TRY IT.
The lines below that include "Landscape" are to be found and copied.
[MATERIAL FOR THIS EXERCISE Boundary: Start]
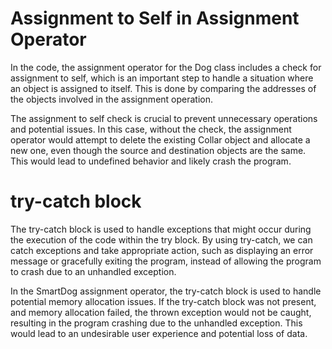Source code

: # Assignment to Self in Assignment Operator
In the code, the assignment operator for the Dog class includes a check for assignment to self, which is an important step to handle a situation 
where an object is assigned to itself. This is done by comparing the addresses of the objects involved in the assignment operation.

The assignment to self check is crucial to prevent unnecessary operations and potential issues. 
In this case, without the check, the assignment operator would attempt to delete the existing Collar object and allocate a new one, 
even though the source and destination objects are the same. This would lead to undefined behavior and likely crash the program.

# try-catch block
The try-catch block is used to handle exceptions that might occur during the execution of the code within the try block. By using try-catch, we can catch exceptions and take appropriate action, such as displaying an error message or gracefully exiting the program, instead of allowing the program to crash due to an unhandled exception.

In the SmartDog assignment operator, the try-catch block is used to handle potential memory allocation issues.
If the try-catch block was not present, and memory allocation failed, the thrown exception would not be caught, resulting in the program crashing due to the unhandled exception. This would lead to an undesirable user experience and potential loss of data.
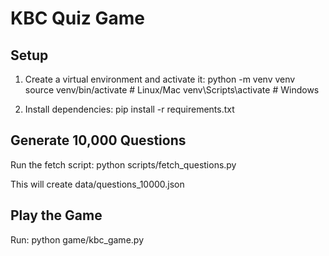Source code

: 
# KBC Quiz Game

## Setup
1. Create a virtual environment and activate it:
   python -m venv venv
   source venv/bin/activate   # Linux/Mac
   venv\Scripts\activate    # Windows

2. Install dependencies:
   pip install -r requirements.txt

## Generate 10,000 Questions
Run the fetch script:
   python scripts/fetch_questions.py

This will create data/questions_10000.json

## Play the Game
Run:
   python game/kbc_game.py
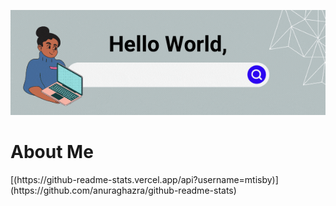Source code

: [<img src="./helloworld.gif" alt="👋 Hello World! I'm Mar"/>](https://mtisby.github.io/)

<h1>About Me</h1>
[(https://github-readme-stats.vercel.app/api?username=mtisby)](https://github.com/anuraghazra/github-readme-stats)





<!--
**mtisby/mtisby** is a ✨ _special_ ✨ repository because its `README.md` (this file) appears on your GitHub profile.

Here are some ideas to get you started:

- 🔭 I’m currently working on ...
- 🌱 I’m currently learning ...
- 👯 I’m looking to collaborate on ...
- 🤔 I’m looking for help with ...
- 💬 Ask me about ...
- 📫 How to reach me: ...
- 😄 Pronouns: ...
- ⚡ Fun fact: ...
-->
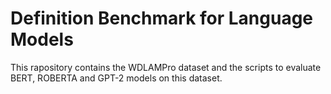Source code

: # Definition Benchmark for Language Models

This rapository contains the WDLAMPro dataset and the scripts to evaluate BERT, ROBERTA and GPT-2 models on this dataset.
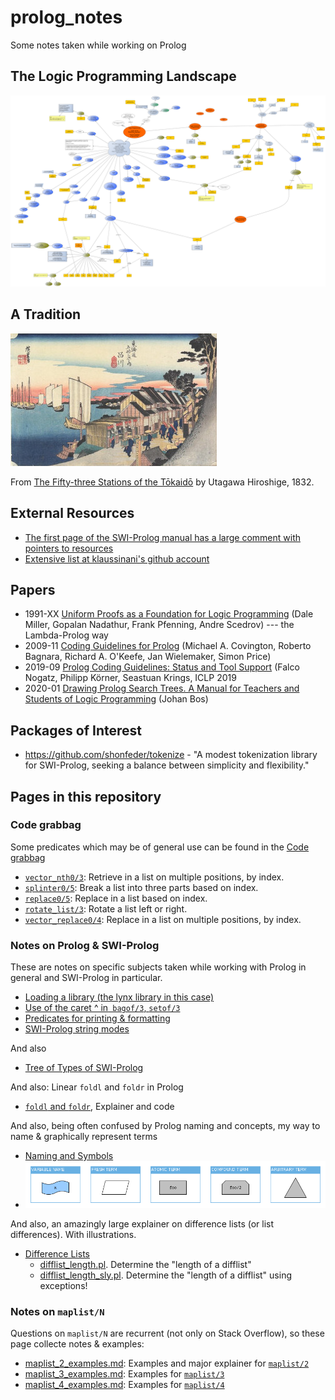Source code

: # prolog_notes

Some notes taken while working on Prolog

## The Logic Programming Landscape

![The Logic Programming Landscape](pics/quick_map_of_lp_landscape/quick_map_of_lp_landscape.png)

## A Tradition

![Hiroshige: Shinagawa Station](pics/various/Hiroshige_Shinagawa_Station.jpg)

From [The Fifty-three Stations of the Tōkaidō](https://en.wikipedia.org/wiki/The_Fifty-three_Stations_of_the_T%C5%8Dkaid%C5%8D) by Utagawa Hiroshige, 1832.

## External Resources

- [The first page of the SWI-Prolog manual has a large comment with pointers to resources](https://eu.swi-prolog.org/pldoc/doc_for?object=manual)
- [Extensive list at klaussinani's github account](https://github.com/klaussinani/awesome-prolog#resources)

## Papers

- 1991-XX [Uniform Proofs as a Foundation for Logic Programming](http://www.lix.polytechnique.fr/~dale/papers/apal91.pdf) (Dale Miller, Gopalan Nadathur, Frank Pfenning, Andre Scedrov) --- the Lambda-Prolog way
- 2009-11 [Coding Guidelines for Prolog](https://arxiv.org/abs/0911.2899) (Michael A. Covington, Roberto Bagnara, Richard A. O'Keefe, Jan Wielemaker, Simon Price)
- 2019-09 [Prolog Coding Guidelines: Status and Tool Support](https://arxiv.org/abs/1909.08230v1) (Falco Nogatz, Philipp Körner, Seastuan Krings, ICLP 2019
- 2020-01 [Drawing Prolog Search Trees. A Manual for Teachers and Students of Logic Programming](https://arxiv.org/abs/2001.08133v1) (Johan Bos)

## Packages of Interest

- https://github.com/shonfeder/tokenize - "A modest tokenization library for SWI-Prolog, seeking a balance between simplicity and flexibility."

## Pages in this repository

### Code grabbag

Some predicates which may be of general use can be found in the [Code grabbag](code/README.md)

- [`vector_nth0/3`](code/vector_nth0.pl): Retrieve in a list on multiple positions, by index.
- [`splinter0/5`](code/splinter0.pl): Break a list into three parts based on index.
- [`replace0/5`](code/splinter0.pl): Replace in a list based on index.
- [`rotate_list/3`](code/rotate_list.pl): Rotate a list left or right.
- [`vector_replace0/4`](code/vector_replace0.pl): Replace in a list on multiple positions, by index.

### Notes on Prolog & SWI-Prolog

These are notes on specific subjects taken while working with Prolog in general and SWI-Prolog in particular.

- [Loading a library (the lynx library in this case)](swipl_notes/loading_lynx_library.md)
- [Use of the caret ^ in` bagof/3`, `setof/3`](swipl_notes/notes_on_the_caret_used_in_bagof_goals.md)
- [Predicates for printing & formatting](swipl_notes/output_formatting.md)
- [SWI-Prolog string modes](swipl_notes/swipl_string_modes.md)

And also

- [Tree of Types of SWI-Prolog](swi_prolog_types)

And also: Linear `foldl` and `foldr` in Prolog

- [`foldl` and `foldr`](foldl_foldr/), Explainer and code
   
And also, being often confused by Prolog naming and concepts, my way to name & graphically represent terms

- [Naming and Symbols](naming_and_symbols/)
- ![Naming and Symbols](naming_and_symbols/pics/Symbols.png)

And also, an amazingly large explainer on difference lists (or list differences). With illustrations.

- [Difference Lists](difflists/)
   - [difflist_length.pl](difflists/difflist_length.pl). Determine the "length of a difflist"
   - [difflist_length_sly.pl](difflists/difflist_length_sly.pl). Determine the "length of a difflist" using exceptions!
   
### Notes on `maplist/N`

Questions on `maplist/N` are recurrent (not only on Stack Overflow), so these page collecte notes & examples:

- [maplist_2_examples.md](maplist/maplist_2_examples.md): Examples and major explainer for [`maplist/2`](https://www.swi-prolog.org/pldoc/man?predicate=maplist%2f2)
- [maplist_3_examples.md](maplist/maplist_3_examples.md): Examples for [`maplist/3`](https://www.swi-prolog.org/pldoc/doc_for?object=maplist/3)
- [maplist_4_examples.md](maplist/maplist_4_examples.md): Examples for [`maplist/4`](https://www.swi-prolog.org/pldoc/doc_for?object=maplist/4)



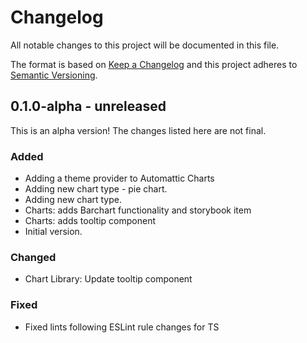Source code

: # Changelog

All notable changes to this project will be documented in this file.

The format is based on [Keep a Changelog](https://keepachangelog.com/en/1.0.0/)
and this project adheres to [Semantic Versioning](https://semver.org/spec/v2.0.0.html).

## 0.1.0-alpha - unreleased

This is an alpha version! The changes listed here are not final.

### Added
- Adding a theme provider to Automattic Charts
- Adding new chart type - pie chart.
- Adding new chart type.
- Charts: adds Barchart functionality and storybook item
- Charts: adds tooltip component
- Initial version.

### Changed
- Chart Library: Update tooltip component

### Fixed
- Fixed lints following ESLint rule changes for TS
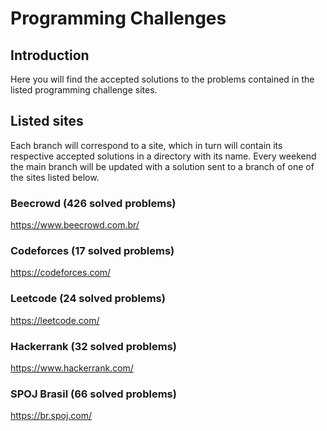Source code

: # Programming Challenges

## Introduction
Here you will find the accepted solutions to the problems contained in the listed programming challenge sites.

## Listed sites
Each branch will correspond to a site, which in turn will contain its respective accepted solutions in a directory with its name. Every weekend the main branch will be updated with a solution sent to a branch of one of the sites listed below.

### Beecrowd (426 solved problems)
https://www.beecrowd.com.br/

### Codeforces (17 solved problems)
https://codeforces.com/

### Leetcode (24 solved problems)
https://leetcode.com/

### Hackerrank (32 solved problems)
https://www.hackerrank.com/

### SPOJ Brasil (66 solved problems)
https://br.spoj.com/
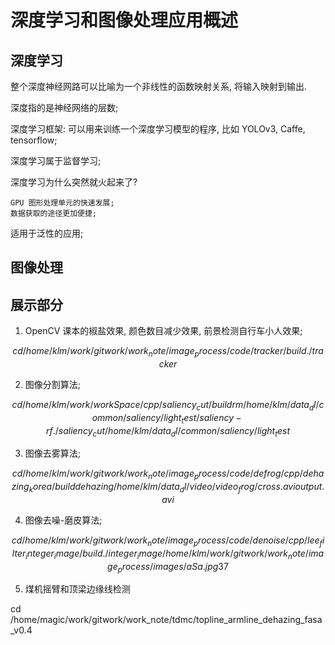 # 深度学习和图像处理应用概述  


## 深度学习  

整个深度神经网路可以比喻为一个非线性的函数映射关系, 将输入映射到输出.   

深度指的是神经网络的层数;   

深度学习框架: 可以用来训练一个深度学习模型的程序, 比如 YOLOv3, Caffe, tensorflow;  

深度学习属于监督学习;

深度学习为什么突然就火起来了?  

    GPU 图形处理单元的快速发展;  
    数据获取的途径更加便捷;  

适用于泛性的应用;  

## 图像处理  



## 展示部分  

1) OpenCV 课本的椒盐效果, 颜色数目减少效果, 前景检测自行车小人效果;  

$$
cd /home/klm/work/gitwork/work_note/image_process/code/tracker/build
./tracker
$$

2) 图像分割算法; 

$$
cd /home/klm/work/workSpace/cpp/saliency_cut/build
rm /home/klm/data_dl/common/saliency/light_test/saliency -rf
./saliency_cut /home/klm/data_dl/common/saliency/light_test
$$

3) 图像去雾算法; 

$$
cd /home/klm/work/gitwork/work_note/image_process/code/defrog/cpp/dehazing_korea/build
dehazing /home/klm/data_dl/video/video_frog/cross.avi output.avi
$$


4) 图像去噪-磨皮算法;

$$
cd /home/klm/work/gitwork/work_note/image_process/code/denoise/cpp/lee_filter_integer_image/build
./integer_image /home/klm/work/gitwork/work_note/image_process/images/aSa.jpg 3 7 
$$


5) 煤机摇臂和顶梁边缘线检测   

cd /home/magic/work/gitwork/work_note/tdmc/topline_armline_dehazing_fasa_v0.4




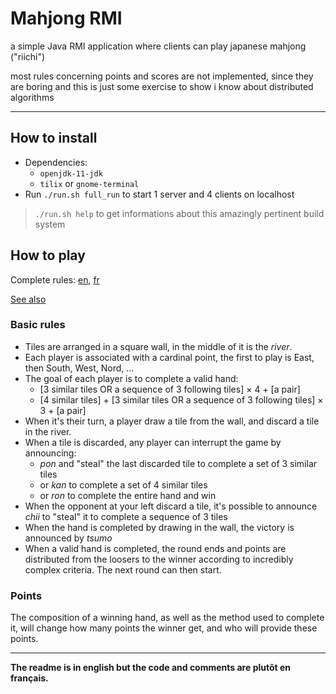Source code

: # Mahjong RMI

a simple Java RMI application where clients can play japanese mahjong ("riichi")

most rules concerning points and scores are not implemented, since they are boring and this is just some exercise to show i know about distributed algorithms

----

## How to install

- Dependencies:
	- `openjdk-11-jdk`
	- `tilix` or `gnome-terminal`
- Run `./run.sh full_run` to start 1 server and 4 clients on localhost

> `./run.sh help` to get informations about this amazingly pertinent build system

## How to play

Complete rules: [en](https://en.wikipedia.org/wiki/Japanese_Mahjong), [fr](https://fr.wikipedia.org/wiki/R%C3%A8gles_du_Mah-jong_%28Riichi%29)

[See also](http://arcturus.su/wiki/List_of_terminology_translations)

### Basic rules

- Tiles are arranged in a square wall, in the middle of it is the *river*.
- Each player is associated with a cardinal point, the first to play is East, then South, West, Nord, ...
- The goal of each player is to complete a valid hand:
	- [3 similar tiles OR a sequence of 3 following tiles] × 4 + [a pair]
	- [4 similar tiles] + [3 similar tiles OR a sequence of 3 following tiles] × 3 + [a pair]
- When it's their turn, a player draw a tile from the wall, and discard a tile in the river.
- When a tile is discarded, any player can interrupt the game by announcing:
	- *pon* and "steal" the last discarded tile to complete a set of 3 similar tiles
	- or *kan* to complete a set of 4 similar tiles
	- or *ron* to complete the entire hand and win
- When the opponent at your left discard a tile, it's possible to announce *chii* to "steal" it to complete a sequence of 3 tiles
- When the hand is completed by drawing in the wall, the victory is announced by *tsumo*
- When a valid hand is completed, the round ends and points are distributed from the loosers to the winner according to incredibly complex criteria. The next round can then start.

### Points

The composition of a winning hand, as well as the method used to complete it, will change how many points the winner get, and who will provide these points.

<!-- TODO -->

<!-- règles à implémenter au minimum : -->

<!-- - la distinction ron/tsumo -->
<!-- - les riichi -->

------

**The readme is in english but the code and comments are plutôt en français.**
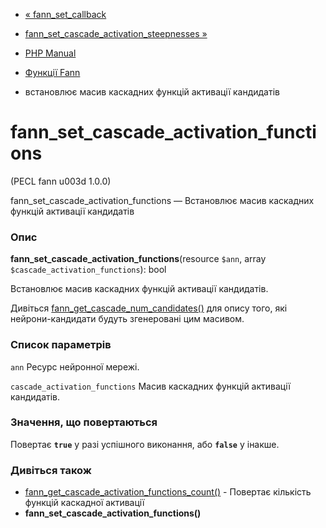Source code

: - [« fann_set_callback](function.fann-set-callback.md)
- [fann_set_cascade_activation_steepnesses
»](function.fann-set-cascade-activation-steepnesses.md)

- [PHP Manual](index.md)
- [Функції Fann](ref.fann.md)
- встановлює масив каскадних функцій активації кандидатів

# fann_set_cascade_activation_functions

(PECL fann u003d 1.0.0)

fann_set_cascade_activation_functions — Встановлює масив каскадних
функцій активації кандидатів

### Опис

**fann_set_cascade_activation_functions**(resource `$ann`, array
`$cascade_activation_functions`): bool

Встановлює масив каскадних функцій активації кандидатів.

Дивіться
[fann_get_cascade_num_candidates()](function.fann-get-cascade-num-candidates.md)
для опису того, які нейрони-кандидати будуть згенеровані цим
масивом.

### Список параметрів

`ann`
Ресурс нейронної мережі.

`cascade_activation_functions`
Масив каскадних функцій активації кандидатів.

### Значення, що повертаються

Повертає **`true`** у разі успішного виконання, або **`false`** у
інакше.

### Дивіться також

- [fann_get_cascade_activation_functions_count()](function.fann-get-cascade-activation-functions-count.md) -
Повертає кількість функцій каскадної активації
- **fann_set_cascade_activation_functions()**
[MATERIAL FOR THIS EXERCISE Boundary: End]
ANSWER AREA.
## The Logic Programming Landscape
![The Logic Programming Landscape](pics/quick_map_of_lp_landscape/quick_map_of_lp_landscape.png)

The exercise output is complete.